Reproduce the records exactly, beginning with their first line and ending with the line that contains "<code>placeholder</code> and <code>pattern</code>", and output nothing more.

+++

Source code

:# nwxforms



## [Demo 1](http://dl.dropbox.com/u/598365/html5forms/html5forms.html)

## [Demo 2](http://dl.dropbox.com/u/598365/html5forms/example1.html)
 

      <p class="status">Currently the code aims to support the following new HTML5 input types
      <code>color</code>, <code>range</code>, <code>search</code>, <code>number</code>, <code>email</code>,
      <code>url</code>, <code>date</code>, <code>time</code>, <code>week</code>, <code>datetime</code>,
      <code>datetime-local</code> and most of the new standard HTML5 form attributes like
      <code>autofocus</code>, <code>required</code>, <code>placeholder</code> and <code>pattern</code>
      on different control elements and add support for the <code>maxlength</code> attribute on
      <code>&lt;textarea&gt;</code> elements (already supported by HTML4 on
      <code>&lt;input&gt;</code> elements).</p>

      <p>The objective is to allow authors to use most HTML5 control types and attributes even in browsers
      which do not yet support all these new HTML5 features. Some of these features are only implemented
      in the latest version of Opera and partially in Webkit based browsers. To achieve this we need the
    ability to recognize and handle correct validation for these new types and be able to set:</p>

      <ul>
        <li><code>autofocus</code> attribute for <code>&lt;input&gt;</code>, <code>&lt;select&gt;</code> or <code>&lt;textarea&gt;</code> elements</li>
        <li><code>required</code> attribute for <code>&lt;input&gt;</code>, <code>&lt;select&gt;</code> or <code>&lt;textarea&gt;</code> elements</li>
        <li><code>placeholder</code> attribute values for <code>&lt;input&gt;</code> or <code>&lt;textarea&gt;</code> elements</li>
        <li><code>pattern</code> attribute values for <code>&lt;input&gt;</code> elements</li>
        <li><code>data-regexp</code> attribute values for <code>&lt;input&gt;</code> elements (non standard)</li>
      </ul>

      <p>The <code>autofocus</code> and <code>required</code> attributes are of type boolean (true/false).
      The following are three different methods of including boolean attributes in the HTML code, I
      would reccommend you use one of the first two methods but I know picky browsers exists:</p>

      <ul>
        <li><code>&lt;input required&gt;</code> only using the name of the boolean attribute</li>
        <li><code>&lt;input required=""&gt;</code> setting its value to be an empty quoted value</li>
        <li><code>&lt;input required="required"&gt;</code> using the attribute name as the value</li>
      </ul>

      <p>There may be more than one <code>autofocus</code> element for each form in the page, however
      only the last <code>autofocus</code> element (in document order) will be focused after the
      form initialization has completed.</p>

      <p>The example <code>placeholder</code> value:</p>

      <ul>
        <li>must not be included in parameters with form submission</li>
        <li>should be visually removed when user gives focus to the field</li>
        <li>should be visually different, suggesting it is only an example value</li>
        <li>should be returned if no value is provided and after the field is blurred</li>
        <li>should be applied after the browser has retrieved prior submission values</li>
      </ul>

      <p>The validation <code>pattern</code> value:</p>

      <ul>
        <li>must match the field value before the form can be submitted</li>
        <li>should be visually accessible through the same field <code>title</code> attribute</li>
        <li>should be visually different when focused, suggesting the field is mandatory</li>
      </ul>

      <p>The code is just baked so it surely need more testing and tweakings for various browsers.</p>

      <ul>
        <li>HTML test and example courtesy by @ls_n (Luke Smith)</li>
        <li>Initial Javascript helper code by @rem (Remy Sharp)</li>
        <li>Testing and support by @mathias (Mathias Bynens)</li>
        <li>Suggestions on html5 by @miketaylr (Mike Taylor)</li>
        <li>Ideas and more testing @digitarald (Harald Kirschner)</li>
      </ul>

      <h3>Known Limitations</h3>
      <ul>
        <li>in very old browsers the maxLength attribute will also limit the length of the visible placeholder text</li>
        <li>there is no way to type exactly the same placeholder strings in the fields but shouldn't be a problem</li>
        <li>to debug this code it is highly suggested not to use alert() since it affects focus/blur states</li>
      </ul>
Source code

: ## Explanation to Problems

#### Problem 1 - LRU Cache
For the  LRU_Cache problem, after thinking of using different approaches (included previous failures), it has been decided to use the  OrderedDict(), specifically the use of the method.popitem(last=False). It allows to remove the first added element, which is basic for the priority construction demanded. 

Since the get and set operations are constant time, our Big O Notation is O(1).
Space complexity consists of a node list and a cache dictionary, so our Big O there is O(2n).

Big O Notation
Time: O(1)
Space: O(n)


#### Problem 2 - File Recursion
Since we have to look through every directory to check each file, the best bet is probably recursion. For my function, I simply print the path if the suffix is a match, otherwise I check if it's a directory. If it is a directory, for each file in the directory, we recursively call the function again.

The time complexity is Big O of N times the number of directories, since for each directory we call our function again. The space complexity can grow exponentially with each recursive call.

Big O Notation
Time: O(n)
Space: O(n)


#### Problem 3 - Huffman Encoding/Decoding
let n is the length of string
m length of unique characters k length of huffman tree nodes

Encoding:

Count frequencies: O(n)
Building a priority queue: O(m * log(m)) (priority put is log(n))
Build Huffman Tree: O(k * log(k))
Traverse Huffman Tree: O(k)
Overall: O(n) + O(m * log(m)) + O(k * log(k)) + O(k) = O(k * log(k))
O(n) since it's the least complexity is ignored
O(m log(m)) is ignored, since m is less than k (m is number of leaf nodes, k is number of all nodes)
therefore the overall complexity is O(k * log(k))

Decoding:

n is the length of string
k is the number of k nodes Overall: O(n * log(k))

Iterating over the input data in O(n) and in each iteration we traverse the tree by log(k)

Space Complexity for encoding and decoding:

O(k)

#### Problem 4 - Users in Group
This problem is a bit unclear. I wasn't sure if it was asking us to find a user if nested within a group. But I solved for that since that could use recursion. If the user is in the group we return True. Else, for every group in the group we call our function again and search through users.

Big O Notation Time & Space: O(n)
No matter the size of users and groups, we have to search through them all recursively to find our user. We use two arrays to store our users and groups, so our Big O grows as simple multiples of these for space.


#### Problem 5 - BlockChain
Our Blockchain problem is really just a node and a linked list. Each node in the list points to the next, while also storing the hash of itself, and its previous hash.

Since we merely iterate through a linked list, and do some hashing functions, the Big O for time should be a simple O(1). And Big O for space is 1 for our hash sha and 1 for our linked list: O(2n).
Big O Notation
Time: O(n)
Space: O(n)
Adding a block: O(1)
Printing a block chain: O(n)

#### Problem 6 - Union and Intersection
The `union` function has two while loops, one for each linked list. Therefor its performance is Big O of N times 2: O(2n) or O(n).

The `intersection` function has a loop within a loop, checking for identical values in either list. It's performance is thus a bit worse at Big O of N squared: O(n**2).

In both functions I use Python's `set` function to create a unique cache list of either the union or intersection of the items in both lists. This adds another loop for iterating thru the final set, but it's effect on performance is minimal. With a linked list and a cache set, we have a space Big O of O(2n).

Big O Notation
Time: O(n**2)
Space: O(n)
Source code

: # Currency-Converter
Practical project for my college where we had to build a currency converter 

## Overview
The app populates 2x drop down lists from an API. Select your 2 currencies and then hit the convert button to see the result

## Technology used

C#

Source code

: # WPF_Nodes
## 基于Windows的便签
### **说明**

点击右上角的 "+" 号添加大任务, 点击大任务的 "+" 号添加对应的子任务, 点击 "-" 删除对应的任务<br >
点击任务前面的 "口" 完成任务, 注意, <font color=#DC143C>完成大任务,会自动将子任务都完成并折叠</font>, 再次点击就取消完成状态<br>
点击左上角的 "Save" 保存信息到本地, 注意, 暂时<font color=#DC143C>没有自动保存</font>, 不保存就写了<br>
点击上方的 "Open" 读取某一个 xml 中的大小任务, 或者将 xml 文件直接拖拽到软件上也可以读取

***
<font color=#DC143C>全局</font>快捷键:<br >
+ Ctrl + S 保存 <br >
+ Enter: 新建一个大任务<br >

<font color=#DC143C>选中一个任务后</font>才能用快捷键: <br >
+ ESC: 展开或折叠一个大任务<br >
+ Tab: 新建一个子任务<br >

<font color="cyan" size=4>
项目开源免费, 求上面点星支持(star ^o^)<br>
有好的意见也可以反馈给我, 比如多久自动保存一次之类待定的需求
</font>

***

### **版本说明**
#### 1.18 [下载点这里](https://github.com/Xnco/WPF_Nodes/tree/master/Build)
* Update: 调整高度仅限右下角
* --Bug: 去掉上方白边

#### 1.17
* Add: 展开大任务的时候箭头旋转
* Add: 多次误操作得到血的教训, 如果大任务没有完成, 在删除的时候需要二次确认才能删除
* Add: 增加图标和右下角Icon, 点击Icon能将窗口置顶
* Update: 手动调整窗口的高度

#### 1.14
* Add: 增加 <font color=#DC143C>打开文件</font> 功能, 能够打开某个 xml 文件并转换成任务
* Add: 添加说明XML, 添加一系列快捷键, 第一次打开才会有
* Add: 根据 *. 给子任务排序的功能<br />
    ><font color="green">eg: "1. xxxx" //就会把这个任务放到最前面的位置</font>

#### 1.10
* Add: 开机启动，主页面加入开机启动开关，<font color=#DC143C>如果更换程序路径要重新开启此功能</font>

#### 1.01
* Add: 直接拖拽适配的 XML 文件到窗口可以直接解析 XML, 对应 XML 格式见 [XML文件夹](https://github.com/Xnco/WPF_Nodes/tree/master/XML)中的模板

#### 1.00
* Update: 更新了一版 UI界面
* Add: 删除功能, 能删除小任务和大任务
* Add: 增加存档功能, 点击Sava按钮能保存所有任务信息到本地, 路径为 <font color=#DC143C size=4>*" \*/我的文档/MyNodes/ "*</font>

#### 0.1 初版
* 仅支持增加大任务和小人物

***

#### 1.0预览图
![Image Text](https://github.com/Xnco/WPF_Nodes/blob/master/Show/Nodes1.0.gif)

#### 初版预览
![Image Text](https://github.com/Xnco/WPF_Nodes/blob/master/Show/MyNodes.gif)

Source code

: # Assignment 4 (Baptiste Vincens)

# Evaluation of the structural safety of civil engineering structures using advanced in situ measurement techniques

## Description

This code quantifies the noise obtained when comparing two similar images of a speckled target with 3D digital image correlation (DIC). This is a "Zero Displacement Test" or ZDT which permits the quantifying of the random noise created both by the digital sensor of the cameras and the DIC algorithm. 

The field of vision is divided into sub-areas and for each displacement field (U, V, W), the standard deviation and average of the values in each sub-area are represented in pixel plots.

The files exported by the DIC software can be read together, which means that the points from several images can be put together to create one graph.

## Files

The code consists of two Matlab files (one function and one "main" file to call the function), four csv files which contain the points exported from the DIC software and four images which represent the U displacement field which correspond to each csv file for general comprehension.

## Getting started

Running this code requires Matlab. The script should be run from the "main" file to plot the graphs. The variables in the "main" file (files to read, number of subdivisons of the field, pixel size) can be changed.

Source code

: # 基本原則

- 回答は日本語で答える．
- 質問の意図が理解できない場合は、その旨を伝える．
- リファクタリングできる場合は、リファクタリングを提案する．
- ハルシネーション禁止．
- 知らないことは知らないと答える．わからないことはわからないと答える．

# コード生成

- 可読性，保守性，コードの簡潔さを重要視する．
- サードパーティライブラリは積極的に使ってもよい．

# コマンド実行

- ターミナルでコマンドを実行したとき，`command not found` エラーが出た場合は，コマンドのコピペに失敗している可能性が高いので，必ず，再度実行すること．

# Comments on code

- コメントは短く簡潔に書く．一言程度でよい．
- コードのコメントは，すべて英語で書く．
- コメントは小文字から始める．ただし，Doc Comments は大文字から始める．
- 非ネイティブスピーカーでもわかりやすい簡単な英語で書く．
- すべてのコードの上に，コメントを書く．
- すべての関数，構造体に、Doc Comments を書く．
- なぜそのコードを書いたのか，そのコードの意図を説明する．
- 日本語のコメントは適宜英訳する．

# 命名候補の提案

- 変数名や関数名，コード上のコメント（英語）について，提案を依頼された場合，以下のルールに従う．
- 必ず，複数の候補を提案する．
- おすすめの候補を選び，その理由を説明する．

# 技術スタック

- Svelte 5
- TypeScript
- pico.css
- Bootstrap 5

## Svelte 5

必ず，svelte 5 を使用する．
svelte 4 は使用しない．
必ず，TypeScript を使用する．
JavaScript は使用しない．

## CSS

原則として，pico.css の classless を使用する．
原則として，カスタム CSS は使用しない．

+++

→ REPLY
Source code

:# nwxforms



## [Demo 1](http://dl.dropbox.com/u/598365/html5forms/html5forms.html)

## [Demo 2](http://dl.dropbox.com/u/598365/html5forms/example1.html)
 

      <p class="status">Currently the code aims to support the following new HTML5 input types
      <code>color</code>, <code>range</code>, <code>search</code>, <code>number</code>, <code>email</code>,
      <code>url</code>, <code>date</code>, <code>time</code>, <code>week</code>, <code>datetime</code>,
      <code>datetime-local</code> and most of the new standard HTML5 form attributes like
      <code>autofocus</code>, <code>required</code>, <code>placeholder</code> and <code>pattern</code>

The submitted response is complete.